The compositions disclosed herein can be administered to a subject in a therapeutically effective amount. As used herein the term “effective amount” or “therapeutically effective amount” means a dosage sufficient to treat, inhibit, or alleviate one or more symptoms of the disorder being treated or to otherwise provide a desired pharmacologic and/or physiologic effect. The precise dosage will vary according to a variety of factors such as subject-dependent variables (e.g., age, immune system health, etc.), the disease, and the treatment being effected.
For the disclosed F. dibotyo nutraceutical compositions, as further studies are conducted, information will emerge regarding appropriate dosage levels for treatment of various conditions in various patients, and the ordinary skilled worker, considering the therapeutic context, age, and general health of the recipient, will be able to ascertain proper dosing. The selected dosage depends upon the desired therapeutic effect, on the route of administration, and on the duration of the treatment desired. For the disclosed F. dibotyo nutraceutical composition, generally dosage levels of 0.1 mg to 10 g are administered to mammals. The preferred dose of F. dibotyo extract is 150 mg per dose, twice a day.

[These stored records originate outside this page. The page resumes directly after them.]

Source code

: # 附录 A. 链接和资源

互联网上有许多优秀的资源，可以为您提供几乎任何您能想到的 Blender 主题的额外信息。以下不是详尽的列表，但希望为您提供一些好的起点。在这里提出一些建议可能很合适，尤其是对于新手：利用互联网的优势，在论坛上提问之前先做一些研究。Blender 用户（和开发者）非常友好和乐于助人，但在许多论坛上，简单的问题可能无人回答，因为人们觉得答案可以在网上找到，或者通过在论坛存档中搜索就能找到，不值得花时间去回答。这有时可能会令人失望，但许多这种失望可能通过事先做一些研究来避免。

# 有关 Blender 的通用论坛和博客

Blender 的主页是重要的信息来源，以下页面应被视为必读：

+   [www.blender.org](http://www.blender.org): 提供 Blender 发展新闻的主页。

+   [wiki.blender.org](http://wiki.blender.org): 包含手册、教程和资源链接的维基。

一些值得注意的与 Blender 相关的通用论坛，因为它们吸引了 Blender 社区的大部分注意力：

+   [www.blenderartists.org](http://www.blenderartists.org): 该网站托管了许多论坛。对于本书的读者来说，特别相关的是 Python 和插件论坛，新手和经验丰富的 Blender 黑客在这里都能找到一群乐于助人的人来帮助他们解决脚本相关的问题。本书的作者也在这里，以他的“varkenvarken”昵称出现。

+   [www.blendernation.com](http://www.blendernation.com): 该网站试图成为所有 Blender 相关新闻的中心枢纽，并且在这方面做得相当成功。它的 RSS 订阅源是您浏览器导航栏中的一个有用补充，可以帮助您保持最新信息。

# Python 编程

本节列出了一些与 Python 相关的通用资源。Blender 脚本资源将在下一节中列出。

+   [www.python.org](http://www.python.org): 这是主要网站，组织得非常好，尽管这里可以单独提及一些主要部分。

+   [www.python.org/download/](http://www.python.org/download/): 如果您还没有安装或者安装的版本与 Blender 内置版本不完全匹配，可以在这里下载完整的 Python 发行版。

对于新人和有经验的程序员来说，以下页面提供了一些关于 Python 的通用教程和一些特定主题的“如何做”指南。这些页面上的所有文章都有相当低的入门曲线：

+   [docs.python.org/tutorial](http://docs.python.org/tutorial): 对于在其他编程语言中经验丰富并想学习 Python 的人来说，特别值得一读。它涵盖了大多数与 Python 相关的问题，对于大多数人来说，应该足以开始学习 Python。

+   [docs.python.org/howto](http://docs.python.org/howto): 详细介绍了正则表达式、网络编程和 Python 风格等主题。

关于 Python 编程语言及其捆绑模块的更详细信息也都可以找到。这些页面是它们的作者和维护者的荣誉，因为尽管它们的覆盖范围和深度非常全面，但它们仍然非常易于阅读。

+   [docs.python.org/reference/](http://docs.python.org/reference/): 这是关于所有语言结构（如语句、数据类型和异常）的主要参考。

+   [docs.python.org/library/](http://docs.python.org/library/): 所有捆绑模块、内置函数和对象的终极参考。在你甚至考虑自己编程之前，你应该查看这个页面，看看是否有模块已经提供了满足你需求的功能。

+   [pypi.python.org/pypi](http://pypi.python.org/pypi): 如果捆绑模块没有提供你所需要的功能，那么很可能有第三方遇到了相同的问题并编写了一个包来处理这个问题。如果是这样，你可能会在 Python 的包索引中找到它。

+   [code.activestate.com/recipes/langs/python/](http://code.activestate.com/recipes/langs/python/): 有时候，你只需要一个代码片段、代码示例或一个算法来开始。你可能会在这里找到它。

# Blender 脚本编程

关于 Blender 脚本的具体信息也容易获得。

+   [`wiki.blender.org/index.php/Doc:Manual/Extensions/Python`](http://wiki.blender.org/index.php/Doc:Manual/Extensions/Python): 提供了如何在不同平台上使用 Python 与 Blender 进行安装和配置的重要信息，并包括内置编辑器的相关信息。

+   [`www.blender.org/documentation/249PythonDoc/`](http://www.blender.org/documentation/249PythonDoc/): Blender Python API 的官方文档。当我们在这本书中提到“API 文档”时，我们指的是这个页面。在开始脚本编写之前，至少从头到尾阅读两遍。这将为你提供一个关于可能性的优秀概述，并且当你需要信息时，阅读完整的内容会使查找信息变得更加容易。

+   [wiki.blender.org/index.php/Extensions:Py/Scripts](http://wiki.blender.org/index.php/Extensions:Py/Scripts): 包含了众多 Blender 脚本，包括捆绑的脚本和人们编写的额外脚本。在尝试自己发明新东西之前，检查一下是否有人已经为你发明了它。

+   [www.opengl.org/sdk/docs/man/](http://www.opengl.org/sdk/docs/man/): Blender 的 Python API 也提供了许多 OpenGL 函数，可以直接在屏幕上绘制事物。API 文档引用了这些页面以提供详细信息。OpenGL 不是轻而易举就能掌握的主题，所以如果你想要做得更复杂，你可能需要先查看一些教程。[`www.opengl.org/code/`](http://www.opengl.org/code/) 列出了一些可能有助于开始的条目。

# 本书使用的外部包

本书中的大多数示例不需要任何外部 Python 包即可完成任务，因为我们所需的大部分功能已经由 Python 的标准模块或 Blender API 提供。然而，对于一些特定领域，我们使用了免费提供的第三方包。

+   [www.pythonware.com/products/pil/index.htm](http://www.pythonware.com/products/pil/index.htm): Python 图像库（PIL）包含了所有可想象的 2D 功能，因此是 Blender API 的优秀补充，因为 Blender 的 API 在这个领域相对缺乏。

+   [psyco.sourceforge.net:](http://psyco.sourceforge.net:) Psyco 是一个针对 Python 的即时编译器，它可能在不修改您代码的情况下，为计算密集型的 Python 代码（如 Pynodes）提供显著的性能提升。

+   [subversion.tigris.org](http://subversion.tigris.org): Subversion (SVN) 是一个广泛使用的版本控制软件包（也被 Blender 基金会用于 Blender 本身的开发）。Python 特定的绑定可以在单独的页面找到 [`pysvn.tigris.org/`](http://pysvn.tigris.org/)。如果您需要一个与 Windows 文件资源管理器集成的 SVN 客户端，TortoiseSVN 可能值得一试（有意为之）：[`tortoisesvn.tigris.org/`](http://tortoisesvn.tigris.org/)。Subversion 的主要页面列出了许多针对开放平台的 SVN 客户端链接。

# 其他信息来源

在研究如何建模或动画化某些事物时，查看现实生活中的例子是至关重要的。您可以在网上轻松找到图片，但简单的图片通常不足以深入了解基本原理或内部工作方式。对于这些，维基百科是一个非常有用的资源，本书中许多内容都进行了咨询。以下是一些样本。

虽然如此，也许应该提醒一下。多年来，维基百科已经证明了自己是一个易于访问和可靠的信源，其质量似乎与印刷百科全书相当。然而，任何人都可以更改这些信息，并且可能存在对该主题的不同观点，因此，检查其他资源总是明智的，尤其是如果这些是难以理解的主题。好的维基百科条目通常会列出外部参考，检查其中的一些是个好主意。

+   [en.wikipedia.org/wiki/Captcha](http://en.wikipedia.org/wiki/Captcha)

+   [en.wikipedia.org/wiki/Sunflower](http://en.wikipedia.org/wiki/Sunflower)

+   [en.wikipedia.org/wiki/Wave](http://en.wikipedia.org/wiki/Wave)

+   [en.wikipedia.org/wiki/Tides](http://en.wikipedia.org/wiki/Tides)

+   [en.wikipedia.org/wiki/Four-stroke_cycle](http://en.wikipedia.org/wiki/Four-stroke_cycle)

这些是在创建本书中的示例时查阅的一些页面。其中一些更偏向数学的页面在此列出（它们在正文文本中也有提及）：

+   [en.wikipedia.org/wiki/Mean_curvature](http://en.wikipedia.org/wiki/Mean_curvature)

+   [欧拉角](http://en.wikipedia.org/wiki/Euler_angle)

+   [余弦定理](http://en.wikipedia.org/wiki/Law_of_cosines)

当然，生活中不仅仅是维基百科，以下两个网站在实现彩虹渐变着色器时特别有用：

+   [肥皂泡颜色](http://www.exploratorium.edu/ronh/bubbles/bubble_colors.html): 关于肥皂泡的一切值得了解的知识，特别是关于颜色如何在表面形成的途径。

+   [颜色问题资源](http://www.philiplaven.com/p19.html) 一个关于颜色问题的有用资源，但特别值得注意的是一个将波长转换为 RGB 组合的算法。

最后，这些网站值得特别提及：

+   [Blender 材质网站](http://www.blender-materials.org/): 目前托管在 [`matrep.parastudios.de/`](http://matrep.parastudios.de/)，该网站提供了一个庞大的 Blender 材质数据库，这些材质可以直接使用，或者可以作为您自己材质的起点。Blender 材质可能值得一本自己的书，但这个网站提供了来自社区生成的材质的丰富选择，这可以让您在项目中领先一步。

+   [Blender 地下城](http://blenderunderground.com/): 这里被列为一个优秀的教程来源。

In some embodiments the compositions are formulated for oral delivery. Oral solid dosage forms are described generally in Remington's Pharmaceutical Sciences, 18th Ed. 1990 (Mack Publishing Co. Easton Pa. 18042) at Chapter 89. Solid dosage forms include tablets, capsules, pills, troches or lozenges, cachets, pellets, powders, or granules or incorporation of the material into particulate preparations of polymeric compounds such as polylactic acid, polyglycolic acid, etc. or into liposomes. Such compositions may influence the physical state, stability, rate of in vivo release, and rate of in vivo clearance of the disclosed. See, e.g., Remington's Pharmaceutical Sciences, 18th Ed. (1990, Mack Publishing Co., Easton, Pa. 18042) pages 1435-1712, which are herein incorporated by reference. The compositions may be prepared in liquid form, or may be in dried powder (e.g., lyophilized) form. Liposomal or proteinoid encapsulation may be used to formulate the compositions. Liposomal encapsulation may be used and the liposomes may be derivatized with various polymers (e.g., U.S. Pat. No. 5,013,556). See also Marshall, K. In: Modern Pharmaceutics Edited by G. S. Banker and C. T. Rhodes Chapter 10, 1979. In general, the formulation will include the F. dibotyo nutraceutical composition and inert ingredients which protect the composition in the stomach environment, and release of the biologically active material in the intestine.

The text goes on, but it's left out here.